Jackson objected to this statement.

Jackson's only prior offense was a 1988 juvenile adjudication for second degree possession of stolen property.

In describing Jackson's mental health, the PSI noted:
Mr. Jackson attested to having never been diagnosed with Depression or any other type of emotional or mental health disorder. He stated that he has never been prescribed any medications for such either. Mr. Jackson claimed that the only formal counseling he has ever had was with a mental health professional was when he and his ex-wife attended marriage counseling for about a month in 1997 prior to their divorce. He claimed that he has never attempted suicide or contemplated suicide, and he stated that no one else in his immediate family has had any treatment for or problems with emotional or mental health disorders to his knowledge. He also stated that he has never been abused by anyone in any way, form, or fashion in his life.
Suppl. CP at 125. The PSI concluded, "Factors which require attention to reduce the risk of Mr.
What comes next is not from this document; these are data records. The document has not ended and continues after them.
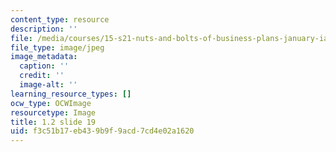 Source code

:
 ```yaml
---
content_type: resource
description: ''
file: /media/courses/15-s21-nuts-and-bolts-of-business-plans-january-iap-2014/f3c51b17eb439b9f9acd7cd4e02a1620_1.2_slide_19.jpg
file_type: image/jpeg
image_metadata:
  caption: ''
  credit: ''
  image-alt: ''
learning_resource_types: []
ocw_type: OCWImage
resourcetype: Image
title: 1.2 slide 19
uid: f3c51b17-eb43-9b9f-9acd-7cd4e02a1620
---
```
Jackson to re-offend include his attitude and orientation awareness, his emotional and personal problem indicators, his alcohol and drug abuse issues, and his recurring sexual deviancy tendencies." Suppl. CP at 126. The PSI also noted, "Intervention applied to these areas would assist in reducing potential risk to community safety." Suppl. CP at 126.

The PSI recommended that (1) the trial court adopt the community custody conditions in the PSI's proposed "Appendix H" to "enable the Department of Corrections (DOC) to effectively monitor and supervise Mr[.] Jackson in the community"; and (2) Jackson "obtain both a Chemical Dependency evaluation and a Mental Health evaluation, . . . follow any/all recommended treatment[, and] participate in DOC's Moral [Reconation] Therapy (MRT) program after release from incarceration while being supervised." Suppl. CP at 126, 127. Neither the PSI nor the trial court explained what the MRT program was or how it related to Jackson's offense, any risk of reoffense, or public safety.

At the December 2010 sentencing hearing, the trial court heard argument from counsel and Jackson's allocution, and it reviewed the PSI and a May 6, 2010 psychosexual evaluation of Jackson. The trial court sentenced Jackson to 17 months of incarceration and 36 months of community custody; it "continue[d]" a domestic violence no contact order prohibiting Jackson from contacting KJ. VRP at 475. The court also required an additional psychosexual evaluation at DOC's discretion, ordered a "chemical dependency evaluation, " and incorporated the PSI's proposed Appendix H as part of the judgment and sentence, stating:

The psychosexual evaluation is not part of the record before us on appeal.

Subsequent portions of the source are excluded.